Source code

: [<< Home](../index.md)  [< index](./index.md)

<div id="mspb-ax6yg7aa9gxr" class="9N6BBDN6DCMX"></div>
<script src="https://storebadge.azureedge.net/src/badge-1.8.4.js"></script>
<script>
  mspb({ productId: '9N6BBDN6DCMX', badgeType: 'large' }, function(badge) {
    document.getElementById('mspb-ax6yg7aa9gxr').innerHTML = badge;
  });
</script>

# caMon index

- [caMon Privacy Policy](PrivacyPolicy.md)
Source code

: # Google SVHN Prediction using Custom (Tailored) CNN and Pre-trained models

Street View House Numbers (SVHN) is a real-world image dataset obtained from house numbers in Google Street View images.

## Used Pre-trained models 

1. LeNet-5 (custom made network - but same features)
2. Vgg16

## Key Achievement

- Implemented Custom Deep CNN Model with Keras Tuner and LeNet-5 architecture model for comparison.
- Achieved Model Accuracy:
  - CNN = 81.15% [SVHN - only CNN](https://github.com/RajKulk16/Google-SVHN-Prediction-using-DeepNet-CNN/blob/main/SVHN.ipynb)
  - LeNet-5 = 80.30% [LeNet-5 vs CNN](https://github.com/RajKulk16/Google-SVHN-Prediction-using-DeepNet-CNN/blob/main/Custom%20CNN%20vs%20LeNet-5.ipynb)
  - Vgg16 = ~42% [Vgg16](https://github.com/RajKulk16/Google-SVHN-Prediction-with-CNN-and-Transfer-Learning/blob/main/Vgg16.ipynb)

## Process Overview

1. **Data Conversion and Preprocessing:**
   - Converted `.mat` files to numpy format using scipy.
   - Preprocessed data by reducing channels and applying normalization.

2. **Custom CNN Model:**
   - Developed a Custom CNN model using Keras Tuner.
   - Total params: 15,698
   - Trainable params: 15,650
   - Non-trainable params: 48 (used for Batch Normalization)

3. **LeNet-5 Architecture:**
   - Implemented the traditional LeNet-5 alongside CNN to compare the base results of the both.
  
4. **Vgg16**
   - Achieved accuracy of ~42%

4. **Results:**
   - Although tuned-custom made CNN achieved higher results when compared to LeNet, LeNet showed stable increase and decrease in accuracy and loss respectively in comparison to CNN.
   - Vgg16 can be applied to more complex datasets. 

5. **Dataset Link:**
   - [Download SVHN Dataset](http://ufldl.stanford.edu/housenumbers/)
----------
### EXERCISE INSTRUCTIONS
Reproduce nothing but the lines from the line containing "- Non-trainable params: 48" to the last line of the data, each exactly as written.

### TASK SOLUTION
   - Non-trainable params: 48 (used for Batch Normalization)

3. **LeNet-5 Architecture:**
   - Implemented the traditional LeNet-5 alongside CNN to compare the base results of the both.
  
4. **Vgg16**
   - Achieved accuracy of ~42%

4. **Results:**
   - Although tuned-custom made CNN achieved higher results when compared to LeNet, LeNet showed stable increase and decrease in accuracy and loss respectively in comparison to CNN.
   - Vgg16 can be applied to more complex datasets. 

5. **Dataset Link:**
   - [Download SVHN Dataset](http://ufldl.stanford.edu/housenumbers/)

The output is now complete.